President’s Secretary P.B. Jayasundara, in a circular, said state enterprises could spend up to five percent of their budgetary allocation for 2021 on advertising and promotional expenses.

“…in the case of National Lotteries Board and Development Lotteries Board, this limit should not exceed 10 percent of total revenue,” the circular read.

Promotional activities exceeding the stipulated limit, donations exceeding Rs 100,000 and sponsorships exceeding Rs 2 million would require approval from the Prime Minister.

The latest directive revokes a circular issued on November 18 suspending all advertising expenses of enterprises, a move opposition lawmakers dubbed as a tactic to deprive the media of revenue.

All state enterprises are now required to draft an annual advertising programme that would require approval from the department of public enterprises.

“…such expenditure should be incurred having regard to the government development priorities and overall public resource constraints,” the directive stressed.

Jayasundara said it is encouraged to use real-time market information and involve competitive alternative sources while choosing advertising agencies.

However, in print media advertising he insisted that “recognition” should be given to tri-lingual papers that promote several matters including national and cultural values, and international development.
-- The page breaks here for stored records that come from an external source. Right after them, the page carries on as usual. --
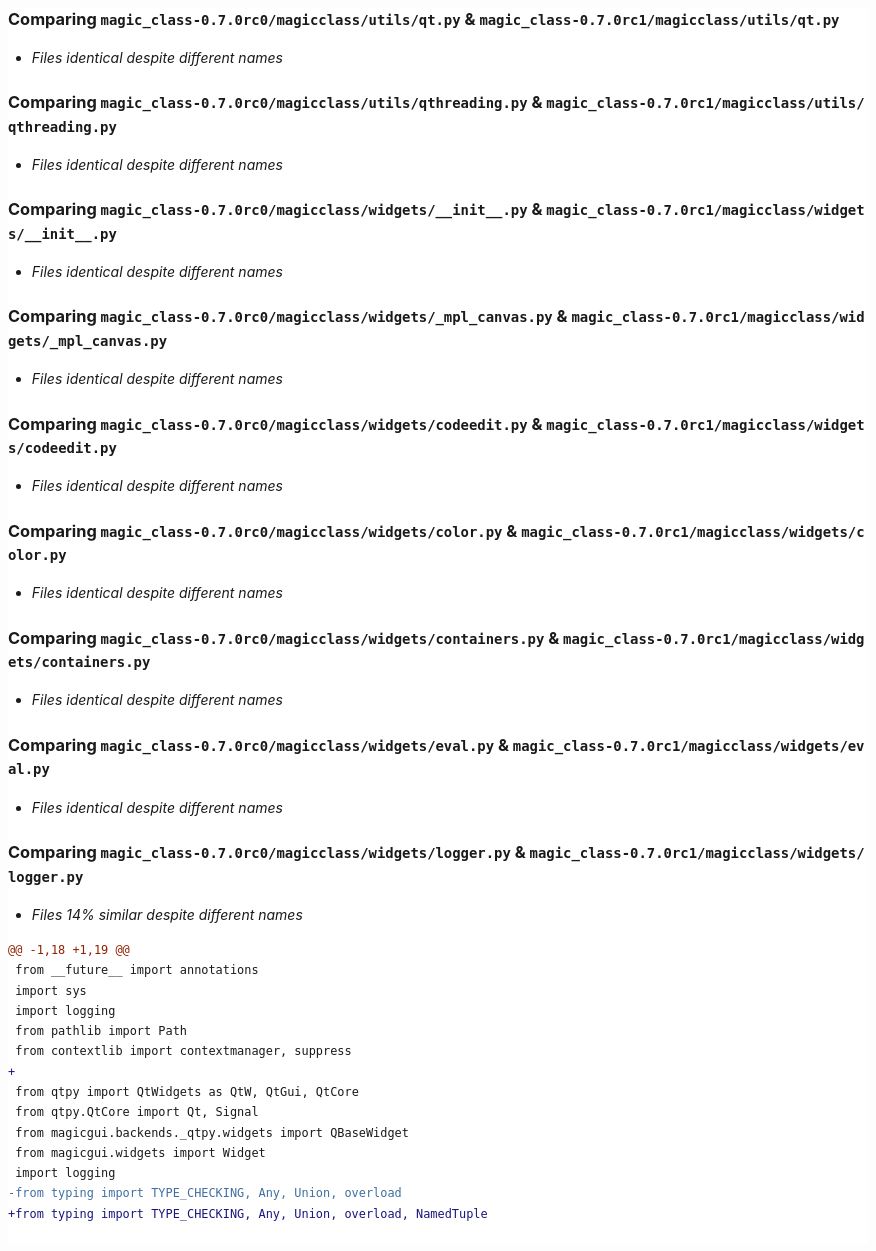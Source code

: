 ### Comparing `magic_class-0.7.0rc0/magicclass/utils/qt.py` & `magic_class-0.7.0rc1/magicclass/utils/qt.py`

 * *Files identical despite different names*

### Comparing `magic_class-0.7.0rc0/magicclass/utils/qthreading.py` & `magic_class-0.7.0rc1/magicclass/utils/qthreading.py`

 * *Files identical despite different names*

### Comparing `magic_class-0.7.0rc0/magicclass/widgets/__init__.py` & `magic_class-0.7.0rc1/magicclass/widgets/__init__.py`

 * *Files identical despite different names*

### Comparing `magic_class-0.7.0rc0/magicclass/widgets/_mpl_canvas.py` & `magic_class-0.7.0rc1/magicclass/widgets/_mpl_canvas.py`

 * *Files identical despite different names*

### Comparing `magic_class-0.7.0rc0/magicclass/widgets/codeedit.py` & `magic_class-0.7.0rc1/magicclass/widgets/codeedit.py`

 * *Files identical despite different names*

### Comparing `magic_class-0.7.0rc0/magicclass/widgets/color.py` & `magic_class-0.7.0rc1/magicclass/widgets/color.py`

 * *Files identical despite different names*

### Comparing `magic_class-0.7.0rc0/magicclass/widgets/containers.py` & `magic_class-0.7.0rc1/magicclass/widgets/containers.py`

 * *Files identical despite different names*

### Comparing `magic_class-0.7.0rc0/magicclass/widgets/eval.py` & `magic_class-0.7.0rc1/magicclass/widgets/eval.py`

 * *Files identical despite different names*

### Comparing `magic_class-0.7.0rc0/magicclass/widgets/logger.py` & `magic_class-0.7.0rc1/magicclass/widgets/logger.py`

 * *Files 14% similar despite different names*

```diff
@@ -1,18 +1,19 @@
 from __future__ import annotations
 import sys
 import logging
 from pathlib import Path
 from contextlib import contextmanager, suppress
+
 from qtpy import QtWidgets as QtW, QtGui, QtCore
 from qtpy.QtCore import Qt, Signal
 from magicgui.backends._qtpy.widgets import QBaseWidget
 from magicgui.widgets import Widget
 import logging
-from typing import TYPE_CHECKING, Any, Union, overload
+from typing import TYPE_CHECKING, Any, Union, overload, NamedTuple
 
```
Other aspects comprise agriculture, traditional industries, rural centric economic activities, research and innovation materials, and alternative development thoughts.

State enterprises, excluding those targetting the global market, have been instructed to include 100 percent domestic content in their advertising material.

But institutions that target the global market such as SriLankan Airlines, and the Sri Lanka Tea Board have been directed to include a minimum of 35 percent in local content.

“All expenses on Corporate Social Responsibility programs should also be considered as promotional expenses,” the circular read.

There are 527 state-owned enterprises in the country.